→ Recorded data:
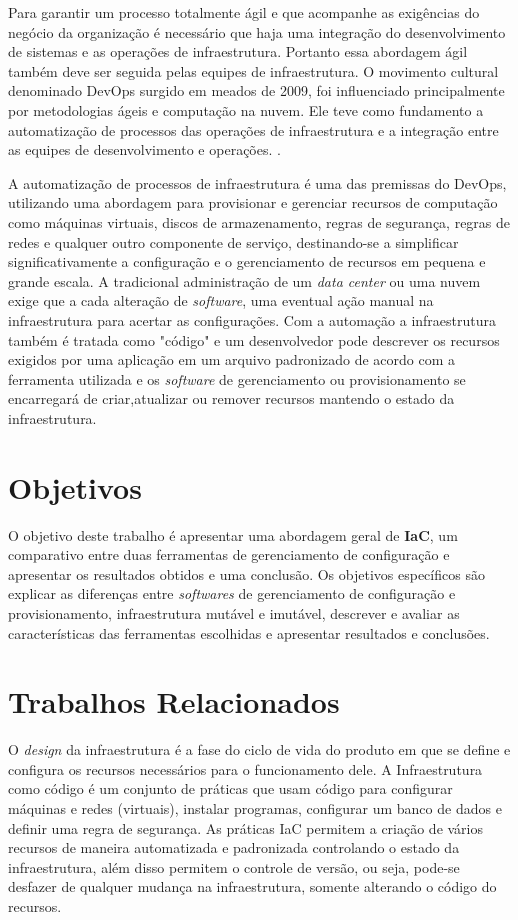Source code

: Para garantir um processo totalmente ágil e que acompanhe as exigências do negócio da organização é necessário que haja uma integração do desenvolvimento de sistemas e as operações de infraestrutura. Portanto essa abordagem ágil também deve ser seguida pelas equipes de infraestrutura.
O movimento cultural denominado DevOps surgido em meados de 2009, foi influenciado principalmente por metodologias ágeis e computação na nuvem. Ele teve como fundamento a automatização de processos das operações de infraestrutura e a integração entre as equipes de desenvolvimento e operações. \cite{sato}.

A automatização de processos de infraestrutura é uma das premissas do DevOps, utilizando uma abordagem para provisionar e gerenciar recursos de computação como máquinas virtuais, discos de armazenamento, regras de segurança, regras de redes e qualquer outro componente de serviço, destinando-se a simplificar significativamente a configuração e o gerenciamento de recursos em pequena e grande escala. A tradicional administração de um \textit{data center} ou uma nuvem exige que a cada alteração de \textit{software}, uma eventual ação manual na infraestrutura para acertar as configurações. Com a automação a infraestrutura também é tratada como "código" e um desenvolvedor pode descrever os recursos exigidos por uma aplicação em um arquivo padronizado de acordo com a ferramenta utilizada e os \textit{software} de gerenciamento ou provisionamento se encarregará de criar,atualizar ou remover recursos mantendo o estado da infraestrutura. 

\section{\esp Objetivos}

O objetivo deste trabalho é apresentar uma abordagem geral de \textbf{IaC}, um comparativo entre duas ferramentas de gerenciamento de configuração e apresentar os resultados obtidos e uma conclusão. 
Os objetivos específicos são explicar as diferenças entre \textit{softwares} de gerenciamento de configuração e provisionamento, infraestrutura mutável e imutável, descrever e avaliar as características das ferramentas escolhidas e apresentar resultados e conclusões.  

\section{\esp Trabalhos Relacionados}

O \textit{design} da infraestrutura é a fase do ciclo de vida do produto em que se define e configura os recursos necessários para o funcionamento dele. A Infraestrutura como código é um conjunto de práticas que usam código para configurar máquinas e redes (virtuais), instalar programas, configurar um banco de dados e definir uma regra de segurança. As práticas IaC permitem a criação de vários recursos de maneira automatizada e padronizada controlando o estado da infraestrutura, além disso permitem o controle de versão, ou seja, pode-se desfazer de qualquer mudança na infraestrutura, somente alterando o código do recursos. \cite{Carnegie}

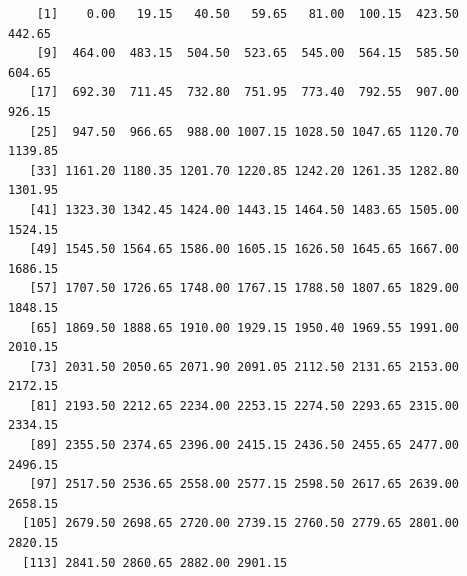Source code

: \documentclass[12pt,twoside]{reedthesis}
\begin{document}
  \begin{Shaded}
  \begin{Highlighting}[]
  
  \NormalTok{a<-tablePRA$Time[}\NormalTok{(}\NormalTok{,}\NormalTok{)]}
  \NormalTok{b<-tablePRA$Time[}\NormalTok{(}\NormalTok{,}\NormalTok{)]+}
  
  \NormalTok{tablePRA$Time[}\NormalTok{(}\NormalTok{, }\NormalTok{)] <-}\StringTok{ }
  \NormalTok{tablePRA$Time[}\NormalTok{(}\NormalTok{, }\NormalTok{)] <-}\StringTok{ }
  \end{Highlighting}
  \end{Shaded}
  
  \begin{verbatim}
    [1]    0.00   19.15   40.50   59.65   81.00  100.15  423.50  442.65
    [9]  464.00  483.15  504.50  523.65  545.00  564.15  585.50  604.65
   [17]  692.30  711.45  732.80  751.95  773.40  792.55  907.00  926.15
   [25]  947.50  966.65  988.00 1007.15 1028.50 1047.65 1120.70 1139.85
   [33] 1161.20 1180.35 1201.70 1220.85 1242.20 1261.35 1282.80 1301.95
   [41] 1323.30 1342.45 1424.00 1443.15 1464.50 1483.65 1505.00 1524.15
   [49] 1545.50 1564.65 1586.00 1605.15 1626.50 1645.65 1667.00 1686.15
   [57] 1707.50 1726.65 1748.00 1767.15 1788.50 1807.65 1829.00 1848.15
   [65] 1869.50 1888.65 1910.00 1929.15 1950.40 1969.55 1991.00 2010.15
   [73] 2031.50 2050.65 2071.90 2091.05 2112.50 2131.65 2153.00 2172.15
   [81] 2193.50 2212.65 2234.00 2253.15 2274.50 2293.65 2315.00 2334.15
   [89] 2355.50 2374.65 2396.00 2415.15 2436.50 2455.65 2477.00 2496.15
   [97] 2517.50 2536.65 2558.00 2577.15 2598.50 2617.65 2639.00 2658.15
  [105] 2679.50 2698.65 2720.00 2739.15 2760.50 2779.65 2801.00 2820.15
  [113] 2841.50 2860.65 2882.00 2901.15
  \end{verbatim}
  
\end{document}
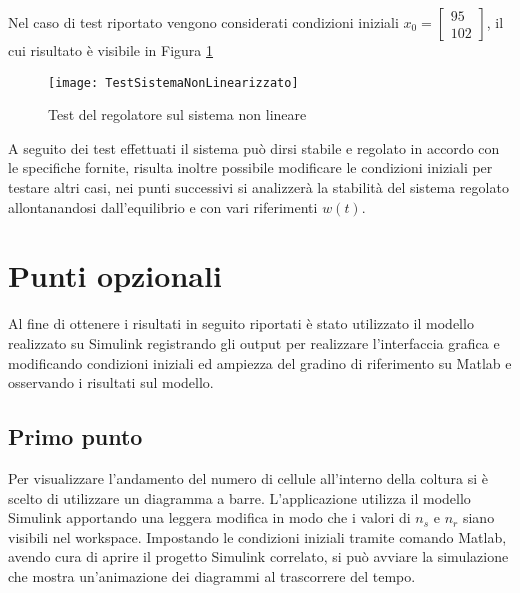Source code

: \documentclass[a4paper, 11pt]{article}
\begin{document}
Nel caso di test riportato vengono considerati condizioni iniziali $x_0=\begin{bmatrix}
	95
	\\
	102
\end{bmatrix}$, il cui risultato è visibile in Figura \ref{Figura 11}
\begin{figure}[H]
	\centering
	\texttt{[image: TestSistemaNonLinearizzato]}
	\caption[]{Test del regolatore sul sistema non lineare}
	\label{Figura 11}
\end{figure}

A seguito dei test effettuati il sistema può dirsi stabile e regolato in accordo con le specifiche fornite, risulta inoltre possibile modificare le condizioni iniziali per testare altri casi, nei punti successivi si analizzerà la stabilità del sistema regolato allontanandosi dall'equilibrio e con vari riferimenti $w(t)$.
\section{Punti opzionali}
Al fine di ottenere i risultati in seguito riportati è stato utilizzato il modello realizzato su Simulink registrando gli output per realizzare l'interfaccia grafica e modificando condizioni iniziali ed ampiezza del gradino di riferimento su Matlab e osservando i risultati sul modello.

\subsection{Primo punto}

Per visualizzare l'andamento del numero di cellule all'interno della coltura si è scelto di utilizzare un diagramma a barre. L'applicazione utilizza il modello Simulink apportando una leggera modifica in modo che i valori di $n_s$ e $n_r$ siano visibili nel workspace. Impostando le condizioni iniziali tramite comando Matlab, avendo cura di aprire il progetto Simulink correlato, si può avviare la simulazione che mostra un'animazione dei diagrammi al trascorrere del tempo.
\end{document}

→ What you have to do: Every line above is to be returned exactly, with its pictures removed.

→ Solution to the problem:
Source code

: Para garantir um processo totalmente ágil e que acompanhe as exigências do negócio da organização é necessário que haja uma integração do desenvolvimento de sistemas e as operações de infraestrutura. Portanto essa abordagem ágil também deve ser seguida pelas equipes de infraestrutura.
O movimento cultural denominado DevOps surgido em meados de 2009, foi influenciado principalmente por metodologias ágeis e computação na nuvem. Ele teve como fundamento a automatização de processos das operações de infraestrutura e a integração entre as equipes de desenvolvimento e operações. \cite{sato}.

A automatização de processos de infraestrutura é uma das premissas do DevOps, utilizando uma abordagem para provisionar e gerenciar recursos de computação como máquinas virtuais, discos de armazenamento, regras de segurança, regras de redes e qualquer outro componente de serviço, destinando-se a simplificar significativamente a configuração e o gerenciamento de recursos em pequena e grande escala. A tradicional administração de um \textit{data center} ou uma nuvem exige que a cada alteração de \textit{software}, uma eventual ação manual na infraestrutura para acertar as configurações. Com a automação a infraestrutura também é tratada como "código" e um desenvolvedor pode descrever os recursos exigidos por uma aplicação em um arquivo padronizado de acordo com a ferramenta utilizada e os \textit{software} de gerenciamento ou provisionamento se encarregará de criar,atualizar ou remover recursos mantendo o estado da infraestrutura. 

\section{\esp Objetivos}

O objetivo deste trabalho é apresentar uma abordagem geral de \textbf{IaC}, um comparativo entre duas ferramentas de gerenciamento de configuração e apresentar os resultados obtidos e uma conclusão. 
Os objetivos específicos são explicar as diferenças entre \textit{softwares} de gerenciamento de configuração e provisionamento, infraestrutura mutável e imutável, descrever e avaliar as características das ferramentas escolhidas e apresentar resultados e conclusões.  

\section{\esp Trabalhos Relacionados}

O \textit{design} da infraestrutura é a fase do ciclo de vida do produto em que se define e configura os recursos necessários para o funcionamento dele. A Infraestrutura como código é um conjunto de práticas que usam código para configurar máquinas e redes (virtuais), instalar programas, configurar um banco de dados e definir uma regra de segurança. As práticas IaC permitem a criação de vários recursos de maneira automatizada e padronizada controlando o estado da infraestrutura, além disso permitem o controle de versão, ou seja, pode-se desfazer de qualquer mudança na infraestrutura, somente alterando o código do recursos. \cite{Carnegie}

Source code

: \documentclass[12pt,twoside]{reedthesis}
\begin{document}
  \begin{Shaded}
  \begin{Highlighting}[]
  
  \NormalTok{a<-tablePRA$Time[}\NormalTok{(}\NormalTok{,}\NormalTok{)]}
  \NormalTok{b<-tablePRA$Time[}\NormalTok{(}\NormalTok{,}\NormalTok{)]+}
  
  \NormalTok{tablePRA$Time[}\NormalTok{(}\NormalTok{, }\NormalTok{)] <-}\StringTok{ }
  \NormalTok{tablePRA$Time[}\NormalTok{(}\NormalTok{, }\NormalTok{)] <-}\StringTok{ }
  \end{Highlighting}
  \end{Shaded}
  
  \begin{verbatim}
    [1]    0.00   19.15   40.50   59.65   81.00  100.15  423.50  442.65
    [9]  464.00  483.15  504.50  523.65  545.00  564.15  585.50  604.65
   [17]  692.30  711.45  732.80  751.95  773.40  792.55  907.00  926.15
   [25]  947.50  966.65  988.00 1007.15 1028.50 1047.65 1120.70 1139.85
   [33] 1161.20 1180.35 1201.70 1220.85 1242.20 1261.35 1282.80 1301.95
   [41] 1323.30 1342.45 1424.00 1443.15 1464.50 1483.65 1505.00 1524.15
   [49] 1545.50 1564.65 1586.00 1605.15 1626.50 1645.65 1667.00 1686.15
   [57] 1707.50 1726.65 1748.00 1767.15 1788.50 1807.65 1829.00 1848.15
   [65] 1869.50 1888.65 1910.00 1929.15 1950.40 1969.55 1991.00 2010.15
   [73] 2031.50 2050.65 2071.90 2091.05 2112.50 2131.65 2153.00 2172.15
   [81] 2193.50 2212.65 2234.00 2253.15 2274.50 2293.65 2315.00 2334.15
   [89] 2355.50 2374.65 2396.00 2415.15 2436.50 2455.65 2477.00 2496.15
   [97] 2517.50 2536.65 2558.00 2577.15 2598.50 2617.65 2639.00 2658.15
  [105] 2679.50 2698.65 2720.00 2739.15 2760.50 2779.65 2801.00 2820.15
  [113] 2841.50 2860.65 2882.00 2901.15
  \end{verbatim}
  
\end{document}
Source code

: \documentclass[a4paper, 11pt]{article}
\begin{document}
Nel caso di test riportato vengono considerati condizioni iniziali $x_0=\begin{bmatrix}
	95
	\\
	102
\end{bmatrix}$, il cui risultato è visibile in Figura \ref{Figura 11}
\begin{figure}[H]
	\centering
	\texttt{[image: TestSistemaNonLinearizzato]}
	\caption[]{Test del regolatore sul sistema non lineare}
	\label{Figura 11}
\end{figure}

A seguito dei test effettuati il sistema può dirsi stabile e regolato in accordo con le specifiche fornite, risulta inoltre possibile modificare le condizioni iniziali per testare altri casi, nei punti successivi si analizzerà la stabilità del sistema regolato allontanandosi dall'equilibrio e con vari riferimenti $w(t)$.
\section{Punti opzionali}
Al fine di ottenere i risultati in seguito riportati è stato utilizzato il modello realizzato su Simulink registrando gli output per realizzare l'interfaccia grafica e modificando condizioni iniziali ed ampiezza del gradino di riferimento su Matlab e osservando i risultati sul modello.

\subsection{Primo punto}

Per visualizzare l'andamento del numero di cellule all'interno della coltura si è scelto di utilizzare un diagramma a barre. L'applicazione utilizza il modello Simulink apportando una leggera modifica in modo che i valori di $n_s$ e $n_r$ siano visibili nel workspace. Impostando le condizioni iniziali tramite comando Matlab, avendo cura di aprire il progetto Simulink correlato, si può avviare la simulazione che mostra un'animazione dei diagrammi al trascorrere del tempo.
\end{document}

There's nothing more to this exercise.